Flag to POW/MIA now flies in Hutto

A strong wind cut through Hutto Monday and outside of fire station No.1 a new flag now flies proudly along with the stars and bars.

The banner, honors prisoners of war and those listed as missing in action.

"We are compelled to never forget that while we enjoy our daily pleasure there are others who endured and may still be enduring the agony of pain, deprivation and imprisonment," said Tony Gaitan with the American Legion Post 302.

Members of the local American Legion post presented the flag to the fire department. It was raised by an honor guard followed by a traditional bugle salute. Some of the first responders who stood in line even wore their own military uniforms. 
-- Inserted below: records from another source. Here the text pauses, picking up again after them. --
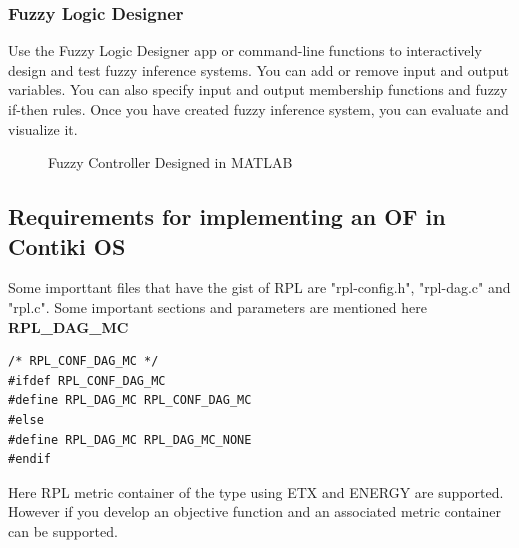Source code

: \subsubsection{Fuzzy Logic Designer} \label{Fuzzy Logic Designer}
Use the Fuzzy Logic Designer app or command-line functions to interactively design and test fuzzy inference systems. You can add or remove input and output variables. You can also specify input and output membership functions and fuzzy if-then rules. Once you have created fuzzy inference system, you can evaluate and visualize it.
\begin{figure}[h!]
\centering
{}
\caption{Fuzzy Controller Designed in MATLAB}
\label{fig:method}
\end{figure}
\subsection{Requirements for implementing an OF in Contiki OS} \label{Requirements for implementing an OF in Contiki OS}
Some importtant files that have the gist of RPL are "rpl-config.h", "rpl-dag.c" and "rpl.c". Some important sections and parameters are mentioned here\\
\noindent\textbf{RPL\_DAG\_MC}
\begin{verbatim}
/* RPL_CONF_DAG_MC */
#ifdef RPL_CONF_DAG_MC
#define RPL_DAG_MC RPL_CONF_DAG_MC
#else
#define RPL_DAG_MC RPL_DAG_MC_NONE
#endif
\end{verbatim}
Here RPL metric container of the type using ETX and ENERGY are supported. However if you develop an objective function and an associated metric container can be supported.\\

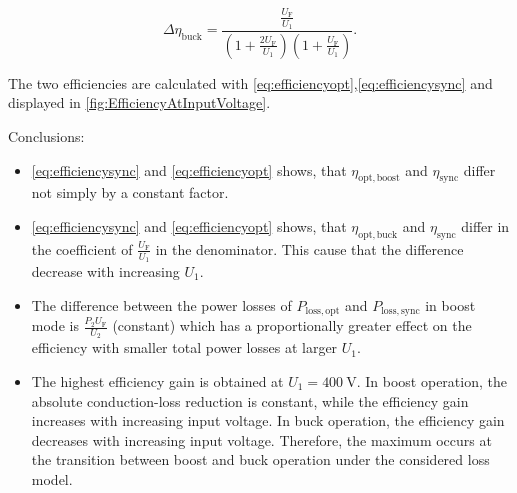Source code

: \begin{solutionblock}
	\begin{equation}
		\Delta \eta_\mathrm{buck}= \frac{\frac{U_\mathrm{F}}{U_\mathrm{1}}}{\left(1+ \frac{2 U_\mathrm{F}}{U_\mathrm{1}}\right) \left(1+\frac{ U_\mathrm{F}}{U_\mathrm{1}}\right)}.
		\label{eq:efficiencygainbuck}
	\end{equation}

	The two efficiencies are calculated with \eqref{eq:efficiencyopt},\eqref{eq:efficiencysync}  and displayed in \autoref{fig:EfficiencyAtInputVoltage}.
	

	Conclusions:
	\begin{itemize}
		\item \eqref{eq:efficiencysync} and \eqref{eq:efficiencyopt} shows, that $\eta_\mathrm{opt,boost}$
		      and $\eta_\mathrm{sync}$ differ not simply by a constant factor.
		\item \eqref{eq:efficiencysync} and \eqref{eq:efficiencyopt} shows, that $\eta_\mathrm{opt,buck}$
		      and $\eta_\mathrm{sync}$ differ in the coefficient of $\frac{U_\mathrm{F}}{U_\mathrm{1}}$ in the denominator.
		      This cause that the difference decrease with increasing $U_\mathrm{1}$.
		\item The difference between the power losses of $P_\mathrm{loss,opt}$ and $P_\mathrm{loss,sync}$ in boost mode is
		      $\frac{P_\mathrm{2} U_\mathrm{F}}{U_\mathrm{2}}$ (constant)
		      which has a proportionally greater effect on the efficiency with smaller total power losses at larger $U_\mathrm{1}$.
		\item The highest efficiency gain is obtained at $U_\mathrm{1}=\SI{400}{\volt}$. In boost operation, the absolute conduction-loss reduction is constant, while the efficiency gain increases with increasing input voltage. In buck operation, the efficiency gain decreases with increasing input voltage. Therefore, the maximum occurs at the transition between boost and buck operation under the considered loss model.
	\end{itemize}

\end{solutionblock}
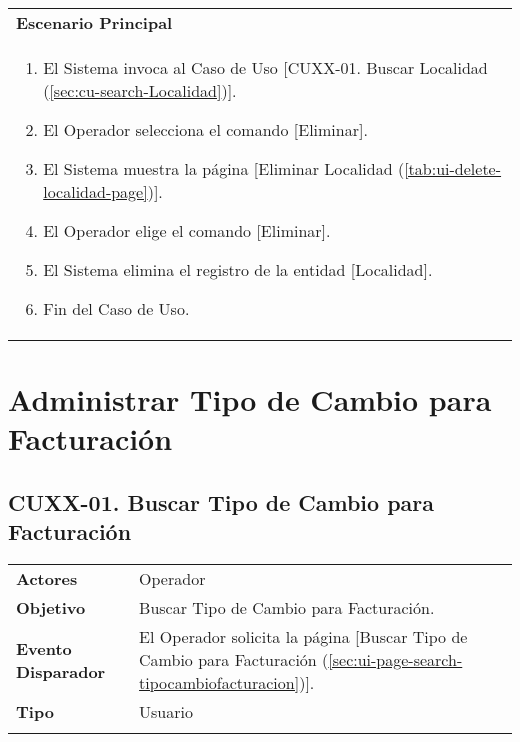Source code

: \begin{tabular}{ p{15.5cm} }
	\textbf{Escenario Principal} \\
	\begin{enumerate}
		\item El Sistema invoca al Caso de Uso [CUXX-01. Buscar Localidad (\ref{sec:cu-search-Localidad})].
		\item El Operador selecciona el comando [Eliminar].
		\item El Sistema muestra la página [Eliminar Localidad (\ref{tab:ui-delete-localidad-page})].
		\item El Operador elige el comando [Eliminar].
		\item El Sistema elimina el registro de la entidad [Localidad].
		\item Fin del Caso de Uso.
	\end{enumerate}
\end{tabular}

\clearpage
\section{Administrar Tipo de Cambio para Facturación} \label{sec:cf-uc-admin-tipocambiofacturacion}

\subsection{CUXX-01. Buscar Tipo de Cambio para Facturación} \label{sec:cu-search-TipoCambioFacturacion}

\begin{tabular}{ p{3.5cm} p{11.5cm} }
	\textbf{Actores} & Operador\\
	\textbf{Objetivo} & Buscar Tipo de Cambio para Facturación.\\
	\textbf{Evento Disparador} & El Operador solicita la página [Buscar Tipo de Cambio para Facturación (\ref{sec:ui-page-search-tipocambiofacturacion})].\\
	\textbf{Tipo} & Usuario\\
	\\
\end{tabular}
"This is for the families, this is so the families know we remember," said Hutto Fire Chief Scott Kerwood.
The chief has always been a firefighter but he also comes from a military family.

"We wanted to do something to that recognize the sacrifices the military has made, and this is one way that we could do it, by constantly having on display our commitment to military personnel," said Chief Kerwood.

According to the defense POW/MIA accounting agency, there are currently more than 82,000 American service members listed as missing.  Warriors who fought in conflicts now and dating back to WWII. For one woman the ceremony here in Hutton was more than a symbolic gathering, it was deeply personal."

Patsey Macmelugiin lost her brother during the Vietnam war in a helicopter crash. 

"I keep looking for closure because it was such a senseless thing," said MacMelugiin.

It took six long years to find the crash site, but even then, Macmelugiin said her brother's body was never recovered. The flag flying over Fire Station 1 represents both a painful reminder of loss and of  hope.

"I'm finally able to talk about it and will soon be 77 years old, so that tells you, how many years of healing I've had to go through, I mean it’s been an up and down road. It’s still hard to accept, that was my brother, we grew up together, he was the guy who took care of me when I was in High School, It’s a day by day process," said MacMelugiin.

While a flag cannot remove the feeling of loss- it is a symbolic promise, joined now in Hutto, to not forget those who are still waiting to come home.